◆ Your instructions ◆
In the entries that follow, the line with "## The First" opens the range and the line with "## Run tests for hardhat" closes it; repeat that range exactly, both lines included.

(Saved entries)
______________________________

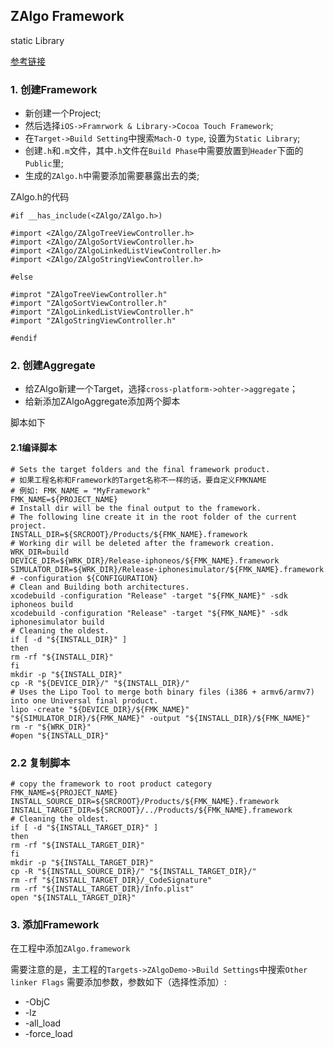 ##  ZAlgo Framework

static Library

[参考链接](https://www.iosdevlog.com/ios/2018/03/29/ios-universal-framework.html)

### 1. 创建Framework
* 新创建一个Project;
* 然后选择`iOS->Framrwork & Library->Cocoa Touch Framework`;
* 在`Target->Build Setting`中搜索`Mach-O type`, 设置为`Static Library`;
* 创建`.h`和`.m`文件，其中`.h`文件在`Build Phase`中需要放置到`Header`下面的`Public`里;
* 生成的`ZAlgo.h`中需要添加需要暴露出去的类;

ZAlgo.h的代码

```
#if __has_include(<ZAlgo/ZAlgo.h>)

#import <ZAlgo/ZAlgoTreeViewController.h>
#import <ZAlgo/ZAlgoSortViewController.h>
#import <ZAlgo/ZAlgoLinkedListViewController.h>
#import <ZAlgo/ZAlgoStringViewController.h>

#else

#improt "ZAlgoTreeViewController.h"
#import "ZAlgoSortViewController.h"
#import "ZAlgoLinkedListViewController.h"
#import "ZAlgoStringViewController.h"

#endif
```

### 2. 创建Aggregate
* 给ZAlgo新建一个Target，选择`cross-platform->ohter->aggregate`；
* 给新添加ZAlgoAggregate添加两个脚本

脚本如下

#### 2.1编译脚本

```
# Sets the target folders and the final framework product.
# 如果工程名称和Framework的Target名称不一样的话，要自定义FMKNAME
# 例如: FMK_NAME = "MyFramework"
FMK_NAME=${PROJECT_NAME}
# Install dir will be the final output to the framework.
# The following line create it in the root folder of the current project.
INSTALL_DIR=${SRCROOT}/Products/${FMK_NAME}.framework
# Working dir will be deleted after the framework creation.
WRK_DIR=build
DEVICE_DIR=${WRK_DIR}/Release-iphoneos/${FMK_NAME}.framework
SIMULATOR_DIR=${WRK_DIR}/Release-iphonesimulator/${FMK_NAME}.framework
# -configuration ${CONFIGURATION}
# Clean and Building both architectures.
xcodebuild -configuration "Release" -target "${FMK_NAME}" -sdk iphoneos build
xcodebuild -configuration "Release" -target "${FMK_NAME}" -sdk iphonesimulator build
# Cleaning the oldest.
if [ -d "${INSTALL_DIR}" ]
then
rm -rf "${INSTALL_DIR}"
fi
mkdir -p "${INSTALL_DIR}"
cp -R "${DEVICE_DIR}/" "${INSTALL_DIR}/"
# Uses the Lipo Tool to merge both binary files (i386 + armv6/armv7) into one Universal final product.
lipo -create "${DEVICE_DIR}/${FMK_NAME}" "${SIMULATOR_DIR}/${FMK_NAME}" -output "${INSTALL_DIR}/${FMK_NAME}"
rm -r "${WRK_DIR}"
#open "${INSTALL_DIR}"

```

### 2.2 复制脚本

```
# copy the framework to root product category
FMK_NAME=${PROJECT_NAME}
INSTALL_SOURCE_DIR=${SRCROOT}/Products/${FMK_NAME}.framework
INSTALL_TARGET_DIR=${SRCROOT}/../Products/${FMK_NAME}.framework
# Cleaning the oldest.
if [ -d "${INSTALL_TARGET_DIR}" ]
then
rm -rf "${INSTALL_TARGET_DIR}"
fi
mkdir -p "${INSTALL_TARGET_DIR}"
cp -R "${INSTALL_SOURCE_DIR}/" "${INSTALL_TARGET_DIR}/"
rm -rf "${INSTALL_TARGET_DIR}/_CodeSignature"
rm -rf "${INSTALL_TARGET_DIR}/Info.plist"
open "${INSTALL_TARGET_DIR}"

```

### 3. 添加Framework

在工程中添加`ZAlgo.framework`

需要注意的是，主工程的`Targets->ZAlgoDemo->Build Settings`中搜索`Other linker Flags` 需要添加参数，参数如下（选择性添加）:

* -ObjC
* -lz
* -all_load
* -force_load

______________________________

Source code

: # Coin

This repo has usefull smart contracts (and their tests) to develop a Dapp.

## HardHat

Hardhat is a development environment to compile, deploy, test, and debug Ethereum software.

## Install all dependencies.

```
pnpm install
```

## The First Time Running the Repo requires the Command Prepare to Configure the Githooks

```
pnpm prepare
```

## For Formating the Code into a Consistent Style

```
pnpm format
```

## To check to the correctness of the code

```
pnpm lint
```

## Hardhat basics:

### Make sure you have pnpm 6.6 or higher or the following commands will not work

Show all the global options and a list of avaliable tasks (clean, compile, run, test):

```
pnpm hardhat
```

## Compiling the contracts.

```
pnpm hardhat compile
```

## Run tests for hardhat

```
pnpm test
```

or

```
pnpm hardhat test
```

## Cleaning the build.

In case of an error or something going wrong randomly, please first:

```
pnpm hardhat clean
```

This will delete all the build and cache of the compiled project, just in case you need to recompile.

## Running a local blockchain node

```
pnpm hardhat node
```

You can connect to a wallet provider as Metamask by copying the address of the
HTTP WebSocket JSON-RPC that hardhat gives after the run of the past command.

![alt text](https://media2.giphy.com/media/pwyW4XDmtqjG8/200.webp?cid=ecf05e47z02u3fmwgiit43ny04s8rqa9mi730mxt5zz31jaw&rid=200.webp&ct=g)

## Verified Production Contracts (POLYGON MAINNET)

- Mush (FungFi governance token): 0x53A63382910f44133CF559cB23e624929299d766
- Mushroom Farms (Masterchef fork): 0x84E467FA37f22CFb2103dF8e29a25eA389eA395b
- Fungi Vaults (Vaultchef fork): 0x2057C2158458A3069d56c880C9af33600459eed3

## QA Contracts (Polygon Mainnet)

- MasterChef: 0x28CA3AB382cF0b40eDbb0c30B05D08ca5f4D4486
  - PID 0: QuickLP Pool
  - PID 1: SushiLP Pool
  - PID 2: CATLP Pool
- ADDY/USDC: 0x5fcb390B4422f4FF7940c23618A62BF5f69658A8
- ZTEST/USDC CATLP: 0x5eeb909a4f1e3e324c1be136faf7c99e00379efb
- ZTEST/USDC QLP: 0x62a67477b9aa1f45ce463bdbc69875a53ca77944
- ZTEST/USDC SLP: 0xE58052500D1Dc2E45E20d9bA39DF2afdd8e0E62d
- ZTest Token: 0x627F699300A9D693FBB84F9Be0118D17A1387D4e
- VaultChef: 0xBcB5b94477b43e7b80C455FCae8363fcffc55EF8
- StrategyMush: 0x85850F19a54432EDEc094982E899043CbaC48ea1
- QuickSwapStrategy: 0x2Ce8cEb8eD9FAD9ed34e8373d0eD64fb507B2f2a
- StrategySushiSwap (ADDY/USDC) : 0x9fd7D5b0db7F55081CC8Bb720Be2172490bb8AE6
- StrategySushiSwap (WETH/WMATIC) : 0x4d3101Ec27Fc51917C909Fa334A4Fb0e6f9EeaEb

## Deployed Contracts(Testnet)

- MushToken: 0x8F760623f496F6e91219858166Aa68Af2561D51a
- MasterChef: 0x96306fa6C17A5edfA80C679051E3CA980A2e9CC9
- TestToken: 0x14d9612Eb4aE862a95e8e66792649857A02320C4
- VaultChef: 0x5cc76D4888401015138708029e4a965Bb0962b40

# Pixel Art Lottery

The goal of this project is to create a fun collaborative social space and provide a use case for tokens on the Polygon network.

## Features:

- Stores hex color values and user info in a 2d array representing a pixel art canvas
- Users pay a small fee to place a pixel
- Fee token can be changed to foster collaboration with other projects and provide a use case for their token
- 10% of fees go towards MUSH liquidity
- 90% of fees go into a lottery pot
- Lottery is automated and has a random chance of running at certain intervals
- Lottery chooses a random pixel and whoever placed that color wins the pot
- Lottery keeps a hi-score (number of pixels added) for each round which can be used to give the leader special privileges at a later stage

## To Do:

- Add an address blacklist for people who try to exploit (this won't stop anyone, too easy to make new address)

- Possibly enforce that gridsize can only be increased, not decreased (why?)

______________________________

◆ Result of the exercise ◆
## The First Time Running the Repo requires the Command Prepare to Configure the Githooks

```
pnpm prepare
```

## For Formating the Code into a Consistent Style

```
pnpm format
```

## To check to the correctness of the code

```
pnpm lint
```

## Hardhat basics:

### Make sure you have pnpm 6.6 or higher or the following commands will not work

Show all the global options and a list of avaliable tasks (clean, compile, run, test):

```
pnpm hardhat
```

## Compiling the contracts.

```
pnpm hardhat compile
```

## Run tests for hardhat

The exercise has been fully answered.